A Paragon Health Institute analysis estimates that millions of Affordable Care Act exchange enrollments may be improper as federal subsidies expire and officials review marketplace integrity.
By yourNEWS Media Newsroom
A new study from the Paragon Health Institute estimates that improper enrollment in Affordable Care Act exchanges could cost taxpayers as much as $25 billion in 2026, raising new questions about subsidy payments, verification systems and the integrity of the federal health insurance marketplace.
The report, released Tuesday, found that about 6.2 million ACA exchange sign-ups in 2026 may be improper.
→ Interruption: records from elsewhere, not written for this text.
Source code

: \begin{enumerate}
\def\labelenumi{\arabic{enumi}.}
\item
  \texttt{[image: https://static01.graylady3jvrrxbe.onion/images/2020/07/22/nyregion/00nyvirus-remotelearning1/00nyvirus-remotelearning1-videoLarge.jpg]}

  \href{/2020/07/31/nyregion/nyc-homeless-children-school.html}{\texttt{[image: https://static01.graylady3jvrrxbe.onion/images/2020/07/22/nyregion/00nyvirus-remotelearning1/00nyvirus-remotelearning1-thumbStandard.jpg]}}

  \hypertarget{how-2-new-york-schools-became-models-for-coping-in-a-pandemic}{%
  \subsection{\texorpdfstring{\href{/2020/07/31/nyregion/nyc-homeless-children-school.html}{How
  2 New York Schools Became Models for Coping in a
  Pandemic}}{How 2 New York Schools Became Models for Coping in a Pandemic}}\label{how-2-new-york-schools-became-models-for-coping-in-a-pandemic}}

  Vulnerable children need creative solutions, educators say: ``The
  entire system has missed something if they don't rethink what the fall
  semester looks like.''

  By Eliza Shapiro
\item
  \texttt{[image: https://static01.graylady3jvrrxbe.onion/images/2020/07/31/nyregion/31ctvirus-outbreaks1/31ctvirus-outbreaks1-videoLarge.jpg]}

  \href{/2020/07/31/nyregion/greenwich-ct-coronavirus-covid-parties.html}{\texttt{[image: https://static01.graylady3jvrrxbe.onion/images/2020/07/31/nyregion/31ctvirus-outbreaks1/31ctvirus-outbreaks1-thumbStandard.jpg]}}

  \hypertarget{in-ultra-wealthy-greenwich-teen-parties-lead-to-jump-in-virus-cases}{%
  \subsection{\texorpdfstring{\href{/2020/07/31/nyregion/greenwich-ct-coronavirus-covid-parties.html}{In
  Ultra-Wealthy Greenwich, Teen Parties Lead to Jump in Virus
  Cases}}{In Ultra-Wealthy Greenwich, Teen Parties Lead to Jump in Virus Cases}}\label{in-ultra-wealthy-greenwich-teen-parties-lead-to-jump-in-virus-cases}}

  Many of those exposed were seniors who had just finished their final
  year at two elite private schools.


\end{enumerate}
That figure represents nearly 27% of all exchange enrollment, according to the study, which projects that improper subsidies could account for almost one-quarter of total ACA subsidy spending this year.
The Persistent Obamacare Enrollment Fraud RELEASE V1 by yourNEWS Media
Paragon President Brian Blase said the problem stems from a combination of expanded subsidies, weak oversight and enrollment systems that allow sign-ups to continue even when eligibility is questionable.
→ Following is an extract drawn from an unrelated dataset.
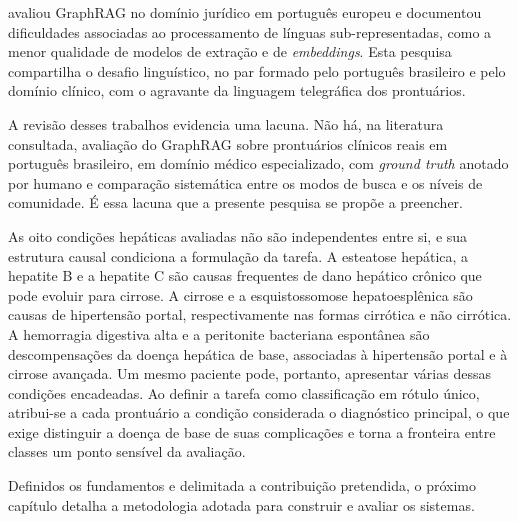 \citet{esteves2025} avaliou GraphRAG no domínio jurídico em português europeu e documentou dificuldades associadas ao processamento de línguas sub-representadas, como a menor qualidade de modelos de extração e de \textit{embeddings}. Esta pesquisa compartilha o desafio linguístico, no par formado pelo português brasileiro e pelo domínio clínico, com o agravante da linguagem telegráfica dos prontuários.

A revisão desses trabalhos evidencia uma lacuna. Não há, na literatura consultada, avaliação do GraphRAG sobre prontuários clínicos reais em português brasileiro, em domínio médico especializado, com \textit{ground truth} anotado por humano e comparação sistemática entre os modos de busca e os níveis de comunidade. É essa lacuna que a presente pesquisa se propõe a preencher.

As oito condições hepáticas avaliadas não são independentes entre si, e sua estrutura causal condiciona a formulação da tarefa. A esteatose hepática, a hepatite B e a hepatite C são causas frequentes de dano hepático crônico que pode evoluir para cirrose. A cirrose e a esquistossomose hepatoesplênica são causas de hipertensão portal, respectivamente nas formas cirrótica e não cirrótica. A hemorragia digestiva alta e a peritonite bacteriana espontânea são descompensações da doença hepática de base, associadas à hipertensão portal e à cirrose avançada. Um mesmo paciente pode, portanto, apresentar várias dessas condições encadeadas. Ao definir a tarefa como classificação em rótulo único, atribui-se a cada prontuário a condição considerada o diagnóstico principal, o que exige distinguir a doença de base de suas complicações e torna a fronteira entre classes um ponto sensível da avaliação.

Definidos os fundamentos e delimitada a contribuição pretendida, o próximo capítulo detalha a metodologia adotada para construir e avaliar os sistemas.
“Despite the expiration of COVID-era subsidy boosts and Trump administration efforts to reverse negligent Biden-era policies, excessive subsidies, zero premium plans, weak verification systems, automatic re-enrollment, and misaligned incentives for enrollment intermediaries have created a perfect storm for improper and phantom enrollments that drain tens of billions from taxpayers while undermining program integrity,” Blase said in a statement. “The findings also suggest that a significant share of the enrollment declines expected over the next two years will reflect the removal of duplicate, improper, and phantom enrollment rather than losses of legitimate coverage.”
The analysis used 2026 open enrollment data and Census Bureau population estimates to examine where improper enrollment appeared most concentrated. Paragon found that the issue was especially pronounced in states using the federal HealthCare.gov platform. In those states, 56% of sign-ups during the 2026 open enrollment period claimed the lowest income category eligible for maximum subsidies, according to the report.
“The ACA exchanges cannot function effectively if millions of sign-ups improperly receive taxpayer-funded subsidies and enrollment systems remain vulnerable to unauthorized and phantom enrollment,” the report said.
The findings come as ACA marketplace enrollment is already declining after enhanced federal subsidies expired. Reports have shown exchange sign-ups falling nationwide, with some states also seeing enrollment drops as subsidy changes take effect.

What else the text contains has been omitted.